Revisões históricas, como também se sabe, têm corrigido injustiças, pequenas ou monumentais. Via de regra, essas revisões se dão, infelizmente, quando o injustiçado já morreu. Felizes, portanto, aqueles que, ainda em vida, veem os erros interpretativos de que foram vítimas ser reparados.
Esses comentários sobre injustiças históricas vêm a propósito do irretocável artigo da respeitada jornalista Dora Kramer ("Autocombustão"), publicado pela revista Veja na edição nº 2.660 (pág. 114), de 13/11/2019, onde, com a habitual maestria, examina o papel que tiveram, na cena política nacional, os presidentes que tivemos no período pós ditadura militar, inclusive o atual, pontuando - de forma sucinta, devido ao pequeno espaço do citado artigo - quem mais desagregou e, portanto, quem mais contribuiu (ou, vá lá, tem contribuído) para a cizânia institucional do país.
Ao se referir ao ex-presidente Sarney, a articulista diz o seguinte: "(...) assumiu no susto a Presidência e levou a transição de maneira incrivelmente bem negociada com uma Assembleia Constituinte na rua e um regime militar ainda nos calcanhares". No parágrafo seguinte, afirma ter sido o ex-presidente Fernando Collor, a quem chama de "confrontador", uma espécie de "contraponto à conciliação de Sarney, vista à época como malsã condescendência ao sistema de privilégios".

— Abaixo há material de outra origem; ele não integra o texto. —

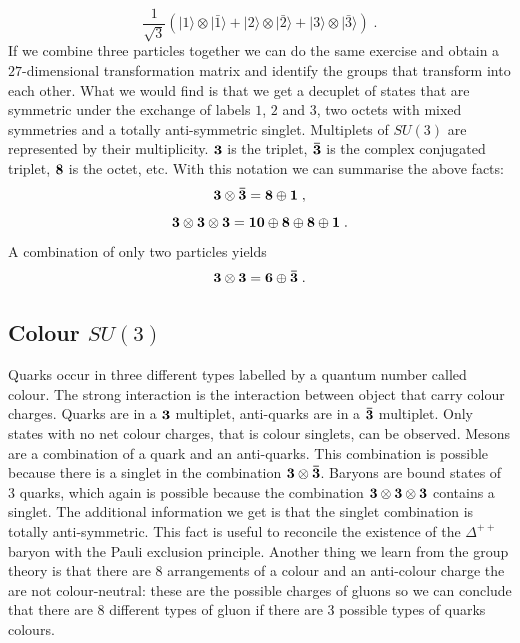 \documentclass[12pt]{article}
\begin{document}
\[\frac{1}{\sqrt{3}}\left(
|1\rangle \otimes |\bar1\rangle +
|2\rangle \otimes |\bar2\rangle +
|3\rangle \otimes|\bar3\rangle 
\right)\;.\]
If we combine three particles together we can do the same exercise and obtain a $27$-dimensional transformation matrix and identify the groups that transform into each other. What we would find is that we get a decuplet of states that are symmetric under the exchange of labels $1$, $2$ and $3$, two octets with mixed symmetries and a totally anti-symmetric singlet.
Multiplets of $SU(3)$ are represented by their multiplicity. ${\bf 3}$ is the triplet, ${\bf \bar 3}$ is the complex conjugated triplet, ${\bf 8}$ is the octet, etc. With this notation we can summarise the above facts:
\[{\bf 3}\otimes {\bf\bar{3}}={\bf 8}\oplus {\bf 1}\;,\]
\[{\bf 3}\otimes {\bf 3}\otimes {\bf 3}={\bf 10}\oplus {\bf 8}\oplus {\bf 8}\oplus {\bf 1}\;.\]
A combination of only two particles yields
\[{\bf 3}\otimes {\bf 3}={\bf 6}\oplus {\bf \bar{3}}\;.\]
\subsection{Colour $SU(3)$}
Quarks occur in three different types labelled by a quantum number called colour. The strong interaction is the interaction between object that carry colour charges. Quarks are in a ${\bf 3}$ multiplet, anti-quarks are in a ${\bf \bar{3}}$ multiplet. Only states with no net colour charges, that is colour singlets, can be observed. Mesons are a combination of a quark and an anti-quarks. This combination is possible because there is a singlet in the combination ${\bf 3}\otimes {\bf \bar{3}}$. Baryons are bound states of 3 quarks, which again is possible because the combination ${\bf 3}\otimes {\bf 3}\otimes {\bf 3}$ contains a singlet. The additional information we get is that the singlet combination is totally anti-symmetric. This fact is useful to reconcile the existence of the $\Delta^{++}$ baryon with the Pauli exclusion principle. Another thing we learn from the group theory is that there are $8$ arrangements of a colour and an anti-colour charge the are not colour-neutral: these are the possible charges of gluons so we can conclude that there are 8 different types of gluon if there are 3 possible types of quarks colours.
\end{document}
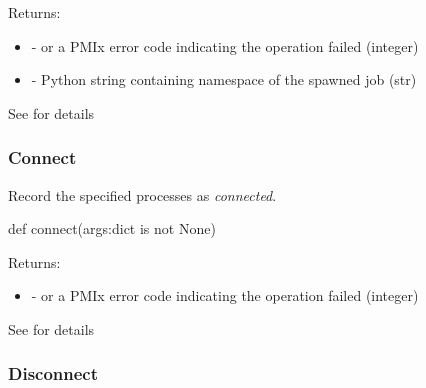Returns:
\begin{itemize}
    \item {} -  or a \ac{PMIx} error code indicating the operation failed (integer)
    \item {} - Python string containing namespace of the spawned job (str)
\end{itemize}

See  for details


\subsubsection{Connect}

\summary

Record the specified processes as \textit{connected}.

\format

\pyspecificstart
\begin{codepar}
def connect(args:dict is not None)
\end{codepar}
\pyspecificend

\begin{arglist}
\end{arglist}

Returns:
\begin{itemize}
    \item {} -  or a \ac{PMIx} error code indicating the operation failed (integer)
\end{itemize}

See  for details


\subsubsection{Disconnect}

\summary


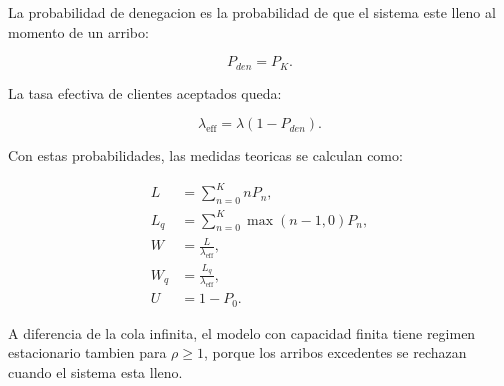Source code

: La probabilidad de denegacion es la probabilidad de que el sistema este lleno al momento de un arribo:

\begin{equation}
    P_{den} = P_K.
\end{equation}

La tasa efectiva de clientes aceptados queda:

\begin{equation}
    \lambda_{\mathrm{eff}} = \lambda(1-P_{den}).
\end{equation}

Con estas probabilidades, las medidas teoricas se calculan como:

\begin{align}
    L &= \sum_{n=0}^{K} n P_n, \\
    L_q &= \sum_{n=0}^{K} \max(n-1,0) P_n, \\
    W &= \frac{L}{\lambda_{\mathrm{eff}}}, \\
    W_q &= \frac{L_q}{\lambda_{\mathrm{eff}}}, \\
    U &= 1-P_0.
\end{align}

A diferencia de la cola infinita, el modelo con capacidad finita tiene regimen estacionario tambien para $\rho \geq 1$, porque los arribos excedentes se rechazan cuando el sistema esta lleno.
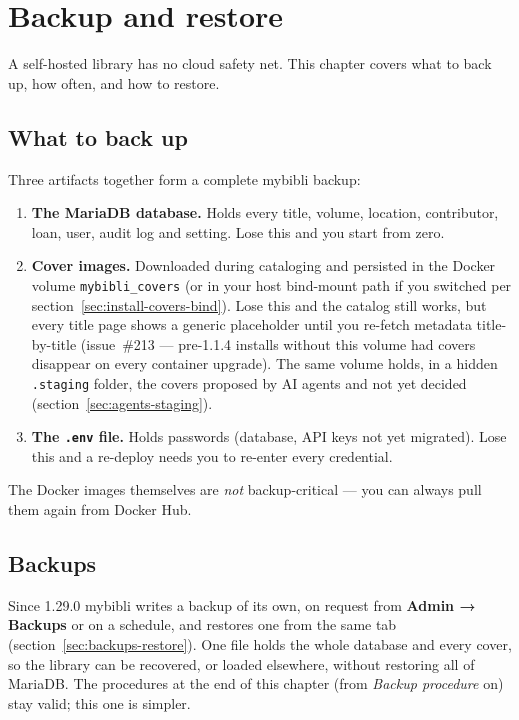 \chapter{Backup and restore}
\label{ch:backup}

A self-hosted library has no cloud safety net. This chapter covers
what to back up, how often, and how to restore.

\section{What to back up}

Three artifacts together form a complete mybibli backup:

\begin{enumerate}
  \item \textbf{The MariaDB database.} Holds
        every title, volume, location, contributor, loan, user,
        audit log and setting. Lose this and you start from zero.
  \item \textbf{Cover images.} Downloaded during
        cataloging and persisted in the Docker volume
        \texttt{mybibli\_covers} (or in your host bind-mount path if
        you switched per
        section~\ref{sec:install-covers-bind}). Lose this and the
        catalog still works, but every title page shows a generic
        placeholder until you re-fetch metadata title-by-title
        (issue~\#213 — pre-1.1.4 installs without this volume had
        covers disappear on every container upgrade). The same
        volume holds, in a hidden \texttt{.staging} folder, the
        covers proposed by AI agents and not yet decided
        (section~\ref{sec:agents-staging}).
  \item \textbf{The \texttt{.env} file.} Holds
        passwords (database, API keys not yet migrated). Lose this
        and a re-deploy needs you to re-enter every credential.
\end{enumerate}

The Docker images themselves are \emph{not} backup-critical — you
can always pull them again from Docker Hub.

\section{Backups}
\label{sec:backups}

Since 1.29.0 mybibli writes a backup of its own, on request from
\textbf{Admin → Backups} or on a schedule,
and restores one from the same tab (section~\ref{sec:backups-restore}).
One file holds the whole database and every cover, so the library can
be recovered, or loaded elsewhere, without restoring all of MariaDB.
The procedures at the end of this chapter (from
\emph{Backup procedure} on) stay valid; this one is simpler.

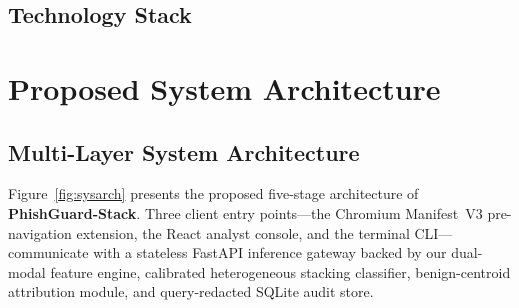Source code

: \documentclass[12pt,a4paper]{report}
\begin{document}
\section{Technology Stack}
\begin{table}[htbp]
\caption{Implemented Software and Benchmarking Stack}
\label{tab:stack}
\centering
\small
{}
\end{table}

\chapter{Proposed System Architecture}

\section[Multi-Layer System Architecture]{Multi-Layer System Architecture}
Figure~\ref{fig:sysarch} presents the proposed five-stage architecture of \textbf{PhishGuard-Stack}. Three client entry points---the Chromium Manifest~V3 pre-navigation extension, the React analyst console, and the terminal CLI---communicate with a stateless FastAPI inference gateway backed by our dual-modal feature engine, calibrated heterogeneous stacking classifier, benign-centroid attribution module, and query-redacted SQLite audit store.
\end{document}
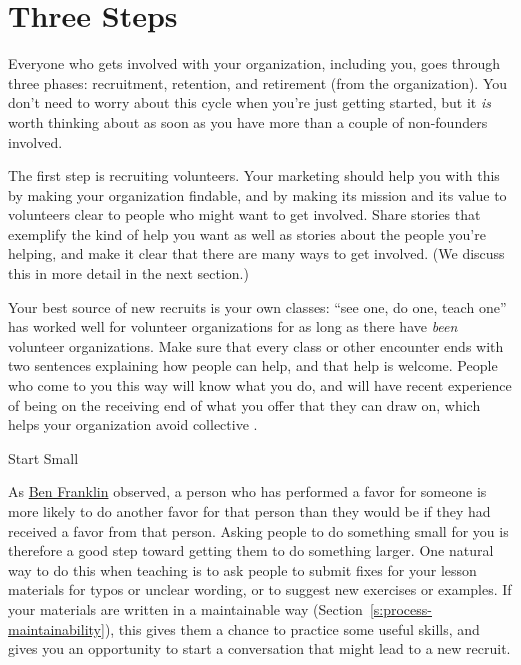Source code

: \section{Three Steps}\label{s:community-three-steps}

Everyone who gets involved with your organization, including you, goes
through three phases: recruitment, retention, and retirement (from the
organization). You don't need to worry about this cycle when you're just
getting started, but it \emph{is} worth thinking about as soon as you have
more than a couple of non-founders involved.

The first step is recruiting volunteers. Your marketing should help you
with this by making your organization findable, and by making its
mission and its value to volunteers clear to people who might want to
get involved. Share stories that exemplify the kind of help you want as
well as stories about the people you're helping, and make it clear that
there are many ways to get involved. (We discuss this in more detail in
the next section.)

Your best source of new recruits is your own classes: ``see one, do one,
teach one'' has worked well for volunteer organizations for as long as
there have \emph{been} volunteer organizations. Make sure that every class or
other encounter ends with two sentences explaining how people can help,
and that help is welcome. People who come to you this way will know what
you do, and will have recent experience of being on the receiving end of
what you offer that they can draw on, which helps your organization
avoid collective .

\begin{aside}{Start Small}

As \href{https://en.wikipedia.org/wiki/Ben\_Franklin\_effect}{Ben Franklin} observed, a person who has
performed a favor for someone is more likely to do another favor for
that person than they would be if they had received a favor from
that person. Asking people to do something small for you is
therefore a good step toward getting them to do something
larger. One natural way to do this when teaching is to ask people to
submit fixes for your lesson materials for typos or unclear wording,
or to suggest new exercises or examples. If your materials are
written in a maintainable way
(Section~\ref{s:process-maintainability}), this gives them a chance to
practice some useful skills, and gives you an opportunity to start a
conversation that might lead to a new recruit.

\end{aside}

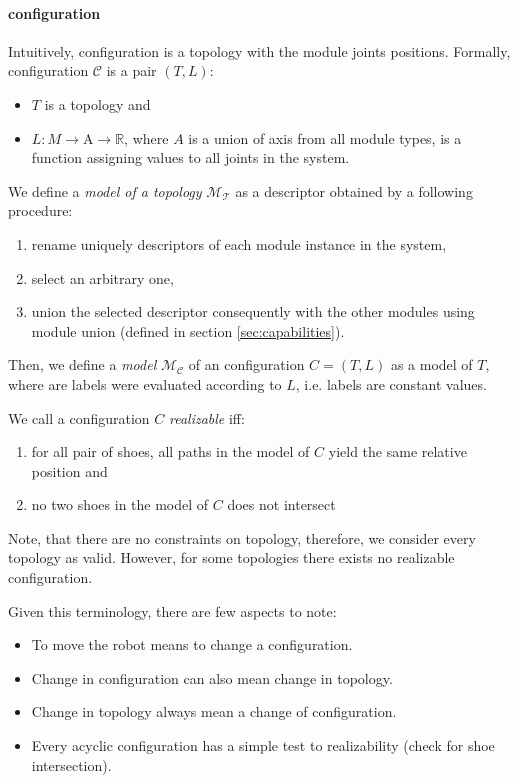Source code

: \paragraph{configuration} Intuitively, configuration is a topology with the
 module joints positions. Formally, configuration $\mathcal{C}$ is a pair $(T,
 L)$:
 \begin{itemize}
    \item $T$ is a topology and
    \item $L: M \rightarrow \text{A} \rightarrow \mathds{R}$, where $A$ is a
    union of axis from all module types, is a function assigning values to all
    joints in the system.
 \end{itemize}

We define a \emph{model of a topology} $\mathcal{M}_\mathcal{T}$ as a descriptor
obtained by a following procedure:
\begin{enumerate}
    \item rename uniquely descriptors of each module instance in the system,
    \item select an arbitrary one,
    \item union the selected descriptor consequently with the other modules
    using module union (defined in section \ref{sec:capabilities}).
\end{enumerate}
Then, we define a \emph{model} $\mathcal{M}_\mathcal{C}$ of an configuration
$C=(T, L)$ as a model of $T$, where are labels were evaluated according to $L$,
i.e. labels are constant values.

We call a configuration $C$ \emph{realizable} iff:
\begin{enumerate}
    \item for all pair of shoes, all paths in the model of $C$ yield the same
    relative position and
    \item no two shoes in the model of $C$ does not intersect
\end{enumerate}

Note, that there are no constraints on topology, therefore, we consider every
topology as valid. However, for some topologies there exists no realizable
configuration.

Given this terminology, there are few aspects to note:
\begin{itemize}
    \item To move the robot means to change a configuration.
    \item Change in configuration can also mean change in topology.
    \item Change in topology always mean a change of configuration.
    \item Every acyclic configuration has a simple test to realizability (check
    for shoe intersection).
\end{itemize}

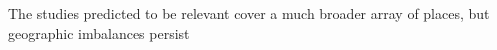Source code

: \documentclass[9pt]{beamer}
\begin{document}
\begin{frame}{The studies predicted to be relevant cover a much broader array of places, but geographic imbalances persist}

\end{frame}
\end{document}
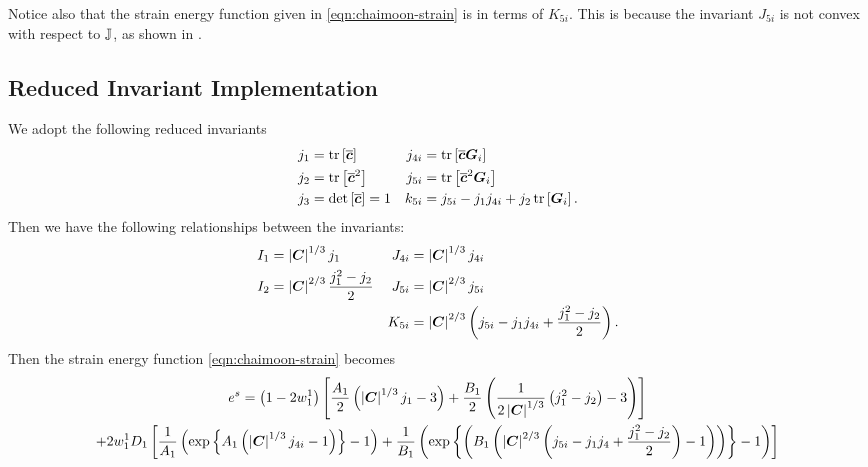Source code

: \documentclass{article}
\begin{document}
\begin{remark}
   Notice also that the strain energy function given in \eqref{eqn:chaimoon-strain} is in terms of $K_{5i}$. 
   This is because the invariant $J_{5i}$ is not convex with respect to ${\mathbb J}$, as shown in \cite[Lem.~C.7]{schroder-neff-2003}.
\end{remark}

\subsection{Reduced Invariant Implementation}
We adopt the following reduced invariants
\begin{align*}
   j_1 &= \operatorname{tr}\left[\overline{{\boldsymbol c}}\right] & j_{4i} &= \operatorname{tr}\left[\overline{{\boldsymbol c}}{\boldsymbol G}_i\right] \\
   j_2 &= \operatorname{tr}\left[\overline{{\boldsymbol c}}^2\right] & j_{5i} &= \operatorname{tr}\left[\overline{{\boldsymbol c}}^2{\boldsymbol G}_i\right] \\
   j_3 &= \det\left[\overline{{\boldsymbol c}}\right] = 1 & k_{5i} &= j_{5i} - j_1j_{4i} + j_2\operatorname{tr}\left[{\boldsymbol G}_i\right].   
\end{align*}
Then we have the following relationships between the invariants:
\begin{align*}
   I_1 &= \left|{\boldsymbol C}\right|^{1/3} j_1 & J_{4i} &= \left|{\boldsymbol C}\right|^{1/3} j_{4i} \\
   I_2 &= \left|{\boldsymbol C}\right|^{2/3}\frac{j_1^2 - j_2}{2} & J_{5i} &= \left|{\boldsymbol C}\right|^{2/3} j_{5i} \\
   & & K_{5i} &= \left|{\boldsymbol C}\right|^{2/3}\left(j_{5i} - j_1j_{4i} + \frac{j_1^2 - j_2}{2}\right).
\end{align*}
Then the strain energy function \eqref{eqn:chaimoon-strain} becomes 
\begin{multline}
\label{eqn:aortic-eos}
    e^s=\left(1-2 w^1_1 \right)\left[\frac{A_1}{2}\left(\left|{\boldsymbol C}\right|^{1/3}j_1-3\right)+\frac{B_1}{2}\left(\frac{1}{2\left|{\boldsymbol C}\right|^{1/3}}\left(j_1^2-j_2\right)-3\right)\right]\\
    +2w^1_1D_1\left[\frac{1}{A_1}\left(\exp\left\{A_1\left(\left|{\boldsymbol C}\right|^{1/3}j_{4i}-1\right)\right\}-1\right)+\frac{1}{B_1}\left(\exp\left\{\left(B_1\left(\left|{\boldsymbol C}\right|^{2/3} \left(j_{5i}-j_1j_{4}+\frac{j_1^2-j_2}{2}\right)-1\right)\right)\right\}-1\right)\right]
\end{multline}

\newpage

\let\oldbibitem\bibitem
\renewcommand{\bibitem}{\setlength{\itemsep}{0pt}\oldbibitem}
% 

\end{document}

Às vésperas de completar noventa anos de idade, e ainda com lucidez e prestígio pessoal suficientes para ser ouvido em qualquer discussão relevante, o ex-presidente José Sarney deve ter lido tal crônica com o mesmo prazer sentido por aqueles a quem o destino dá a sorte grande de ver corrigidas, ainda em vida, certas injustiças que, em seu desfavor, foram cometidas.
Diga-se, em acréscimo, que, além desse insuspeito artigo de Dora Kramer, têm-se observado, aqui e ali, comentários não menos revisionistas, de gente igualmente séria, sobre a postura de Sarney ao longo do tempo em que presidiu o país. Os recentes testemunhos dados em relação ao que fez, sem alarde ou fanfarrices, em prol das obras de caridade tocadas pela freira baiana Irmã Dulce, há pouco canonizada, são, por exemplo, uma prova disso. Até o meu dileto amigo Francimar Moreira, que tantas vezes já torceu o nariz para o ex-presidente, e que não faz segredo que dele diverge frontalmente, tirou do anonimato, em um de seus últimos contos aqui publicados, por sinal de beleza extraordinária, um episódio real, envolvendo, inclusive, parentes seus, em que se vê Sarney, sem retoques, em situação de inquestionável grandeza moral.
Concluo esta, como sempre, singela e despretensiosa crônica dizendo, a quem interessar possa, que, por razões de mero posicionamento ideológico, jamais fui eleitor de Sarney, ou de seus filhos, mas que não ignoro o fato de que, não fosse o ambiente de apaziguamento, de diálogo, de tolerância, de perfeita convivência entre os Poderes da República e de plena liberdade vivenciado pelo país durante o seu governo, não teriam sido gestadas as condições de pluralidade e de amadurecimento político que proporcionaram as conquistas alcançadas pelos governos que vieram em seguida; ou seja, que, sem as bases alavancadas por ele, o Brasil certamente estaria pior do que está hoje. Um bom fim de semana a todos.